Leave the images out and repeat the data exactly as given.

[Collected data]
^^^^^^^^

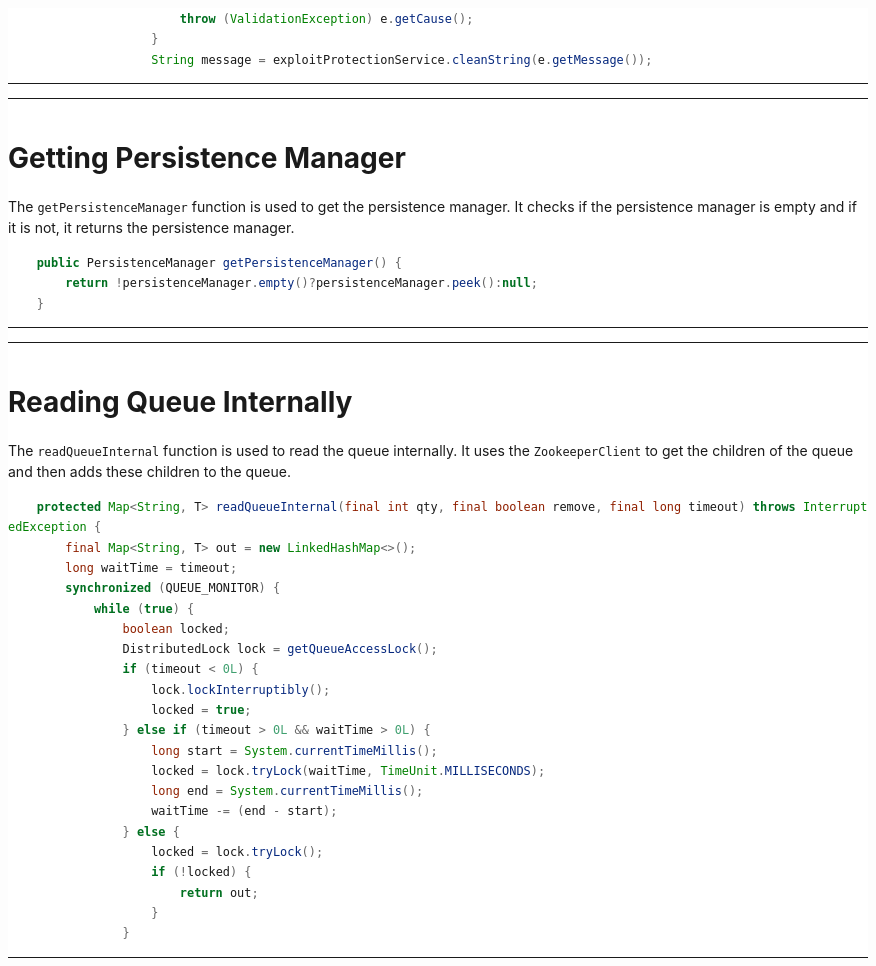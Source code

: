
 ```java
                        throw (ValidationException) e.getCause();
                    }
                    String message = exploitProtectionService.cleanString(e.getMessage());
```

---

</SwmSnippet>

<SwmSnippet path="/admin/broadleaf-open-admin-platform/src/main/java/org/broadleafcommerce/openadmin/server/service/persistence/PersistenceManagerContext.java" line="49">

---

# Getting Persistence Manager

The `getPersistenceManager` function is used to get the persistence manager. It checks if the persistence manager is empty and if it is not, it returns the persistence manager.

```java
    public PersistenceManager getPersistenceManager() {
        return !persistenceManager.empty()?persistenceManager.peek():null;
    }
```

---

</SwmSnippet>

<SwmSnippet path="/core/broadleaf-framework/src/main/java/org/broadleafcommerce/core/util/queue/ZookeeperDistributedQueue.java" line="591">

---

# Reading Queue Internally

The `readQueueInternal` function is used to read the queue internally. It uses the `ZookeeperClient` to get the children of the queue and then adds these children to the queue.

```java
    protected Map<String, T> readQueueInternal(final int qty, final boolean remove, final long timeout) throws InterruptedException {
        final Map<String, T> out = new LinkedHashMap<>();
        long waitTime = timeout;
        synchronized (QUEUE_MONITOR) {
            while (true) {
                boolean locked;
                DistributedLock lock = getQueueAccessLock();
                if (timeout < 0L) {
                    lock.lockInterruptibly();
                    locked = true;
                } else if (timeout > 0L && waitTime > 0L) {
                    long start = System.currentTimeMillis();
                    locked = lock.tryLock(waitTime, TimeUnit.MILLISECONDS);
                    long end = System.currentTimeMillis();
                    waitTime -= (end - start);
                } else {
                    locked = lock.tryLock();
                    if (!locked) {
                        return out;
                    }
                }
```

---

^^^^^^^^

> [Expected answer]
Source code

:
 ```java
                        throw (ValidationException) e.getCause();
                    }
                    String message = exploitProtectionService.cleanString(e.getMessage());
```

---

</SwmSnippet>

<SwmSnippet path="/admin/broadleaf-open-admin-platform/src/main/java/org/broadleafcommerce/openadmin/server/service/persistence/PersistenceManagerContext.java" line="49">

---

# Getting Persistence Manager

The `getPersistenceManager` function is used to get the persistence manager. It checks if the persistence manager is empty and if it is not, it returns the persistence manager.

```java
    public PersistenceManager getPersistenceManager() {
        return !persistenceManager.empty()?persistenceManager.peek():null;
    }
```

---

</SwmSnippet>

<SwmSnippet path="/core/broadleaf-framework/src/main/java/org/broadleafcommerce/core/util/queue/ZookeeperDistributedQueue.java" line="591">

---

# Reading Queue Internally

The `readQueueInternal` function is used to read the queue internally. It uses the `ZookeeperClient` to get the children of the queue and then adds these children to the queue.

```java
    protected Map<String, T> readQueueInternal(final int qty, final boolean remove, final long timeout) throws InterruptedException {
        final Map<String, T> out = new LinkedHashMap<>();
        long waitTime = timeout;
        synchronized (QUEUE_MONITOR) {
            while (true) {
                boolean locked;
                DistributedLock lock = getQueueAccessLock();
                if (timeout < 0L) {
                    lock.lockInterruptibly();
                    locked = true;
                } else if (timeout > 0L && waitTime > 0L) {
                    long start = System.currentTimeMillis();
                    locked = lock.tryLock(waitTime, TimeUnit.MILLISECONDS);
                    long end = System.currentTimeMillis();
                    waitTime -= (end - start);
                } else {
                    locked = lock.tryLock();
                    if (!locked) {
                        return out;
                    }
                }
```

---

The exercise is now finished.